The power of the Principle is that it extends naturally to subtractions that are procedurally more demanding and/or conceptually more challenging, in particular subtractions with negative subtrahends, and then also those with algebraic terms in the minuend, the subtrahend, or both:

• 5.3 – 2.7     take away’ has the same numerical answer as ‘difference between’
• ≡ 5.6 – 3     because the minuend and the subtrahend both increase by 0.3
• = 2.6           which is easy to work out: a ‘nasty’ subtraction has become ‘nice’

and then

• 8 – -2         take away’ has the same numerical answer as ‘difference between’
• ≡ 9 – -1      because the minuend and the subtrahend both increase by 1
• ≡ 10 – 0     because the minuend and the subtrahend both increase by 1
• = 10           which is easy to work out: a ‘nasty’ subtraction has become ‘nice’

and

• -5 – -13     ‘take away’ has the same numerical answer as ‘difference between’
• ≡ -2 – -10   because the minuend and the subtrahend both increase by 3
• ≡ 0 – -8      because the minuend and the subtrahend both increase by 2
• 8 – 0          because the minuend and the subtrahend both increase by 8
• = 8             which is easy to work out: a ‘nasty’ subtraction has become ‘nice’

and

• -3.8 – -7.39
• ≡ -4.0 – -7.59  because the minuend and the subtrahend both decrease by 0.2
• ≡ 0 – -3.59      because the minuend and the subtrahend both increase by 4
• ≡ 3.59 – 0       because the minuend and the subtrahend both increase by 3.59
• = 3.59             ‘nasty’ has become ‘nice’

and then, later still

• -9x – -3x
• ≡ -8x – -2x  because the minuend and the subtrahend both increase by x
• ≡ -7x – -x    because the minuend and the subtrahend both increase by x
• ≡ -6x – 0     because the minuend and the subtrahend both increase by x
• = -6x           ‘nasty’ has become ‘nice’

and

• (3x + 5) – (x + 4)
• ≡ (3x + 1) – (x)     because the minuend and the subtrahend both decrease by 4
• = 2x + 1                ‘nasty’ has become ‘nice’

and

• (7x – 3) – (2x – 5)
• ≡ (7x + 2) – (2x)      because the minuend and the subtrahend both increase by 5
• = 5x + 2                  ‘nasty’ has become ‘nice’

or perhaps

• (7x – 3) – (2x – 5)
• ≡ (5x – 3) – (-5)     because the minuend and the subtrahend both decrease by 2x
• ≡ (5x + 2) – (0)      because the minuend and the subtrahend both increase by 5
• = 5x + 2                ‘nasty’ has become ‘nice’

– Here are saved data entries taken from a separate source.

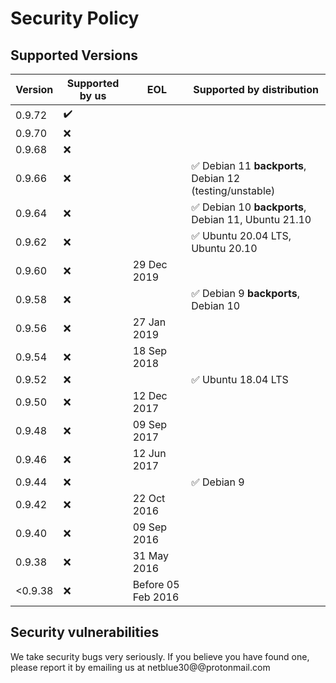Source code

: # Security Policy

## Supported Versions

| Version | Supported by us    | EOL                | Supported by distribution                                                         |
| ------- | ------------------ | ------------------ | --------------------------------------------------------------------------------- |
| 0.9.72  | :heavy_check_mark: |                    |                                                                                   |
| 0.9.70  | :x:                |                    |                                                                                   |
| 0.9.68  | :x:                |                    |                                                                                   |
| 0.9.66  | :x:                |                    | :white_check_mark: Debian 11 **backports**, Debian 12 (testing/unstable)          |
| 0.9.64  | :x:                |                    | :white_check_mark: Debian 10 **backports**, Debian 11, Ubuntu 21.10               |
| 0.9.62  | :x:                |                    | :white_check_mark: Ubuntu 20.04 LTS, Ubuntu 20.10                                 |
| 0.9.60  | :x:                | 29 Dec 2019        |                                                                                   |
| 0.9.58  | :x:                |                    | :white_check_mark: Debian 9 **backports**, Debian 10                              |
| 0.9.56  | :x:                | 27 Jan 2019        |                                                                                   |
| 0.9.54  | :x:                | 18 Sep 2018        |                                                                                   |
| 0.9.52  | :x:                |                    | :white_check_mark: Ubuntu 18.04 LTS                                               |
| 0.9.50  | :x:                | 12 Dec 2017        |                                                                                   |
| 0.9.48  | :x:                | 09 Sep 2017        |                                                                                   |
| 0.9.46  | :x:                | 12 Jun 2017        |                                                                                   |
| 0.9.44  | :x:                |                    | :white_check_mark: Debian 9                                                       |
| 0.9.42  | :x:                | 22 Oct 2016        |                                                                                   |
| 0.9.40  | :x:                | 09 Sep 2016        |                                                                                   |
| 0.9.38  | :x:                | 31 May 2016        |                                                                                   |
| <0.9.38 | :x:                | Before 05 Feb 2016 |                                                                                   |

## Security vulnerabilities

We take security bugs very seriously. If you believe you have found one, please report it by emailing us at netblue30@@protonmail.com
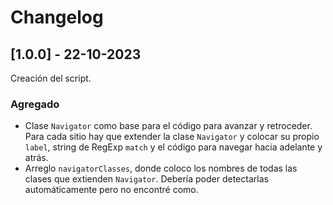# Changelog

## [1.0.0] - 22-10-2023

Creación del script.

### Agregado

- Clase `Navigator` como base para el código para avanzar y retroceder. Para cada sitio hay que
  extender la clase `Navigator` y colocar su propio `label`, string de RegExp `match` y el código
  para navegar hacia adelante y atrás.
- Arreglo `navigatorClasses`, donde coloco los nombres de todas las clases que extienden
  `Navigator`. Debería poder detectarlas automáticamente pero no encontré como.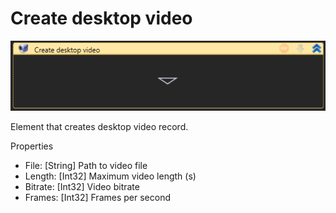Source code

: # Create desktop video

![](<../../../.gitbook/assets/image (207).png>)



Element that creates desktop video record.

Properties

* File: \[String] Path to video file
* Length: \[Int32] Maximum video length (s)
* Bitrate: \[Int32] Video bitrate
* Frames: \[Int32] Frames per second
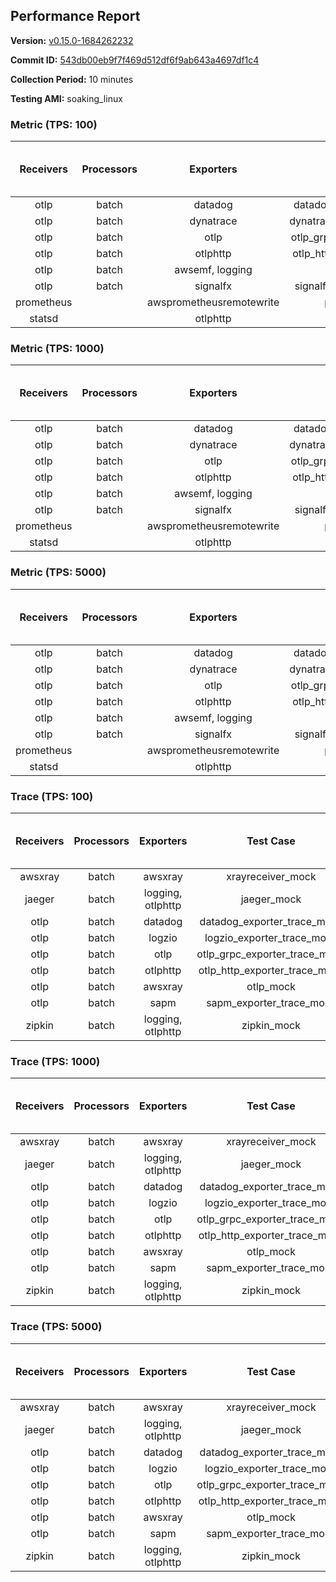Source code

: ## Performance Report

**Version:** [v0.15.0-1684262232](https://github.com/aws-observability/aws-otel-collector/releases/tag/v0.15.0-1684262232)

**Commit ID:** [543db00eb9f7f469d512df6f9ab643a4697df1c4](https://github.com/aws-observability/aws-otel-collector/commit/543db00eb9f7f469d512df6f9ab643a4697df1c4)

**Collection Period:** 10 minutes

**Testing AMI:** soaking_linux


### Metric (TPS: 100)
| Receivers | Processors | Exporters | Test Case | Data Type | Instance Type | Avg CPU Usage (Percent) | Avg Memory Usage (Megabytes) | Max CPU Usage (Percent) | Max Memory Usage (Megabytes) |
|:---------:|:----------:|:---------:|:---------:|:---------:|:-------------:|:-----------------------:|:----------------------------:|:-----------------------:|:----------------------------:|
| otlp | batch | datadog | datadog_exporter_metric_mock | otlp | m5.2xlarge | 0.04 | 62.01 | 0.30 | 63.16 |
| otlp | batch | dynatrace | dynatrace_exporter_metric_mock | otlp | m5.2xlarge | 0.04 | 60.16 | 0.20 | 61.15 |
| otlp | batch | otlp | otlp_grpc_exporter_metric_mock | otlp | m5.2xlarge | 0.05 | 60.25 | 0.20 | 60.92 |
| otlp | batch | otlphttp | otlp_http_exporter_metric_mock | otlp | m5.2xlarge | 0.05 | 58.88 | 0.20 | 59.29 |
| otlp | batch | awsemf, logging | otlp_metric_mock | otlp | m5.2xlarge | 0.04 | 59.25 | 0.20 | 59.74 |
| otlp | batch | signalfx | signalfx_exporter_metric_mock | otlp | m5.2xlarge | 0.04 | 62.55 | 0.20 | 62.70 |
| prometheus |  | awsprometheusremotewrite | prometheus_mock | prometheus | m5.2xlarge | 0.14 | 72.03 | 0.40 | 73.25 |
| statsd |  | otlphttp | statsd_mock | statsd | m5.2xlarge | 0.02 | 58.96 | 0.10 | 60.05 |

### Metric (TPS: 1000)
| Receivers | Processors | Exporters | Test Case | Data Type | Instance Type | Avg CPU Usage (Percent) | Avg Memory Usage (Megabytes) | Max CPU Usage (Percent) | Max Memory Usage (Megabytes) |
|:---------:|:----------:|:---------:|:---------:|:---------:|:-------------:|:-----------------------:|:----------------------------:|:-----------------------:|:----------------------------:|
| otlp | batch | datadog | datadog_exporter_metric_mock | otlp | m5.2xlarge | 0.04 | 61.86 | 0.30 | 63.02 |
| otlp | batch | dynatrace | dynatrace_exporter_metric_mock | otlp | m5.2xlarge | 0.04 | 59.00 | 0.20 | 59.04 |
| otlp | batch | otlp | otlp_grpc_exporter_metric_mock | otlp | m5.2xlarge | 0.05 | 60.88 | 0.20 | 61.08 |
| otlp | batch | otlphttp | otlp_http_exporter_metric_mock | otlp | m5.2xlarge | 0.04 | 60.45 | 0.20 | 60.60 |
| otlp | batch | awsemf, logging | otlp_metric_mock | otlp | m5.2xlarge | 0.04 | 60.38 | 0.20 | 60.56 |
| otlp | batch | signalfx | signalfx_exporter_metric_mock | otlp | m5.2xlarge | 0.04 | 60.32 | 0.20 | 60.44 |
| prometheus |  | awsprometheusremotewrite | prometheus_mock | prometheus | m5.2xlarge | 1.48 | 105.92 | 3.30 | 115.32 |
| statsd |  | otlphttp | statsd_mock | statsd | m5.2xlarge | 0.01 | 57.97 | 0.10 | 58.07 |

### Metric (TPS: 5000)
| Receivers | Processors | Exporters | Test Case | Data Type | Instance Type | Avg CPU Usage (Percent) | Avg Memory Usage (Megabytes) | Max CPU Usage (Percent) | Max Memory Usage (Megabytes) |
|:---------:|:----------:|:---------:|:---------:|:---------:|:-------------:|:-----------------------:|:----------------------------:|:-----------------------:|:----------------------------:|
| otlp | batch | datadog | datadog_exporter_metric_mock | otlp | m5.2xlarge | 0.05 | 61.45 | 0.30 | 61.93 |
| otlp | batch | dynatrace | dynatrace_exporter_metric_mock | otlp | m5.2xlarge | 0.04 | 58.44 | 0.20 | 58.70 |
| otlp | batch | otlp | otlp_grpc_exporter_metric_mock | otlp | m5.2xlarge | 0.04 | 60.32 | 0.20 | 60.62 |
| otlp | batch | otlphttp | otlp_http_exporter_metric_mock | otlp | m5.2xlarge | 0.04 | 58.92 | 0.10 | 59.33 |
| otlp | batch | awsemf, logging | otlp_metric_mock | otlp | m5.2xlarge | 0.04 | 59.29 | 0.20 | 59.35 |
| otlp | batch | signalfx | signalfx_exporter_metric_mock | otlp | m5.2xlarge | 0.05 | 61.44 | 0.20 | 62.22 |
| prometheus |  | awsprometheusremotewrite | prometheus_mock | prometheus | m5.2xlarge | 7.57 | 259.22 | 14.10 | 283.62 |
| statsd |  | otlphttp | statsd_mock | statsd | m5.2xlarge | 0.01 | 58.50 | 0.10 | 58.50 |

### Trace (TPS: 100)
| Receivers | Processors | Exporters | Test Case | Data Type | Instance Type | Avg CPU Usage (Percent) | Avg Memory Usage (Megabytes) | Max CPU Usage (Percent) | Max Memory Usage (Megabytes) |
|:---------:|:----------:|:---------:|:---------:|:---------:|:-------------:|:-----------------------:|:----------------------------:|:-----------------------:|:----------------------------:|
| awsxray | batch | awsxray | xrayreceiver_mock | xray | m5.2xlarge | 5.22 | 155.48 | 6.50 | 211.50 |
| jaeger | batch | logging, otlphttp | jaeger_mock | jaeger | m5.2xlarge | 2.34 | 76.31 | 2.70 | 77.89 |
| otlp | batch | datadog | datadog_exporter_trace_mock | otlp | m5.2xlarge | 4.84 | 72.20 | 5.50 | 75.03 |
| otlp | batch | logzio | logzio_exporter_trace_mock | otlp | m5.2xlarge | 3.01 | 91.62 | 3.20 | 93.38 |
| otlp | batch | otlp | otlp_grpc_exporter_trace_mock | otlp | m5.2xlarge | 2.97 | 134.46 | 4.30 | 186.85 |
| otlp | batch | otlphttp | otlp_http_exporter_trace_mock | otlp | m5.2xlarge | 3.32 | 70.36 | 3.70 | 70.80 |
| otlp | batch | awsxray | otlp_mock | otlp | m5.2xlarge | 4.78 | 71.65 | 5.10 | 72.48 |
| otlp | batch | sapm | sapm_exporter_trace_mock | otlp | m5.2xlarge | 4.08 | 85.45 | 4.50 | 85.83 |
| zipkin | batch | logging, otlphttp | zipkin_mock | zipkin | m5.2xlarge | 5.68 | 79.54 | 6.40 | 84.07 |

### Trace (TPS: 1000)
| Receivers | Processors | Exporters | Test Case | Data Type | Instance Type | Avg CPU Usage (Percent) | Avg Memory Usage (Megabytes) | Max CPU Usage (Percent) | Max Memory Usage (Megabytes) |
|:---------:|:----------:|:---------:|:---------:|:---------:|:-------------:|:-----------------------:|:----------------------------:|:-----------------------:|:----------------------------:|
| awsxray | batch | awsxray | xrayreceiver_mock | xray | m5.2xlarge | 25.71 | 546.60 | 38.19 | 874.18 |
| jaeger | batch | logging, otlphttp | jaeger_mock | jaeger | m5.2xlarge | 16.58 | 151.25 | 21.57 | 179.76 |
| otlp | batch | datadog | datadog_exporter_trace_mock | otlp | m5.2xlarge | 31.76 | 74.76 | 32.80 | 76.15 |
| otlp | batch | logzio | logzio_exporter_trace_mock | otlp | m5.2xlarge | 27.66 | 104.16 | 28.41 | 108.45 |
| otlp | batch | otlp | otlp_grpc_exporter_trace_mock | otlp | m5.2xlarge | 28.45 | 714.09 | 41.79 | 1243.02 |
| otlp | batch | otlphttp | otlp_http_exporter_trace_mock | otlp | m5.2xlarge | 27.74 | 71.05 | 28.92 | 71.70 |
| otlp | batch | awsxray | otlp_mock | otlp | m5.2xlarge | 32.97 | 76.52 | 42.78 | 78.20 |
| otlp | batch | sapm | sapm_exporter_trace_mock | otlp | m5.2xlarge | 26.96 | 86.26 | 28.10 | 86.74 |
| zipkin | batch | logging, otlphttp | zipkin_mock | zipkin | m5.2xlarge | 29.97 | 495.85 | 36.84 | 614.53 |

### Trace (TPS: 5000)
| Receivers | Processors | Exporters | Test Case | Data Type | Instance Type | Avg CPU Usage (Percent) | Avg Memory Usage (Megabytes) | Max CPU Usage (Percent) | Max Memory Usage (Megabytes) |
|:---------:|:----------:|:---------:|:---------:|:---------:|:-------------:|:-----------------------:|:----------------------------:|:-----------------------:|:----------------------------:|
| awsxray | batch | awsxray | xrayreceiver_mock | xray | m5.2xlarge | 37.15 | 785.78 | 49.05 | 1278.42 |
| jaeger | batch | logging, otlphttp | jaeger_mock | jaeger | m5.2xlarge | 18.26 | 169.45 | 25.12 | 196.56 |
| otlp | batch | datadog | datadog_exporter_trace_mock | otlp | m5.2xlarge | 119.58 | 82.81 | 123.68 | 84.10 |
| otlp | batch | logzio | logzio_exporter_trace_mock | otlp | m5.2xlarge | 109.82 | 124.79 | 111.19 | 131.26 |
| otlp | batch | otlp | otlp_grpc_exporter_trace_mock | otlp | m5.2xlarge | 123.33 | 3143.67 | 191.33 | 5719.70 |
| otlp | batch | otlphttp | otlp_http_exporter_trace_mock | otlp | m5.2xlarge | 118.25 | 76.46 | 120.71 | 77.44 |
| otlp | batch | awsxray | otlp_mock | otlp | m5.2xlarge | 149.18 | 16972.31 | 493.24 | 27905.10 |
| otlp | batch | sapm | sapm_exporter_trace_mock | otlp | m5.2xlarge | 111.98 | 91.29 | 115.59 | 94.34 |
| zipkin | batch | logging, otlphttp | zipkin_mock | zipkin | m5.2xlarge | 30.55 | 507.55 | 41.50 | 564.31 |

The Principle of Constant Difference is procedurally powerful and conceptually rich, and is simple enough that it can be – I would say it should be – explored and grappled with and used throughout the ‘middle years’, i.e. from Y5 to Y8. This would ensure that pupils do indeed encounter subtraction in a conceptually and procedurally continuous way from primary to secondary. For this to happen, though, primary and secondary teachers need to be

• confident themselves with justifying and using the Principle;
• confident that their ‘feeder primary’ or ‘destination secondary’ colleagues are justifying and using it too;

and for this to happen, there needs to be regular cross-phase communication between subject leaders – or, even better, cross-phase professional development – so that primary and secondary teachers come together and learn together, as recommended by the Education Endowment Foundation:

Creating the opportunity for, and the culture of, dialogue and development between primary and secondary teachers is one of the key aims of the Maths Hub project ‘Improving Continuity Between Primary and Secondary School’. To find out more and get involved, contact your local Maths Hub directly, which you can do via www.mathshubs.org.uk.

Footnote

“9 minus minus 3” is woolly because one word (“minus”) is being used to describe two operations: the binary operation of subtraction (“take away”) and also the unary operation of negation. Better, therefore, is to say “9 subtract negative 3” or “9 take away negative 3”, or even “9 minus negative 3” or “9 subtract minus 3” – just avoid using the same word “minus” to describe different operations.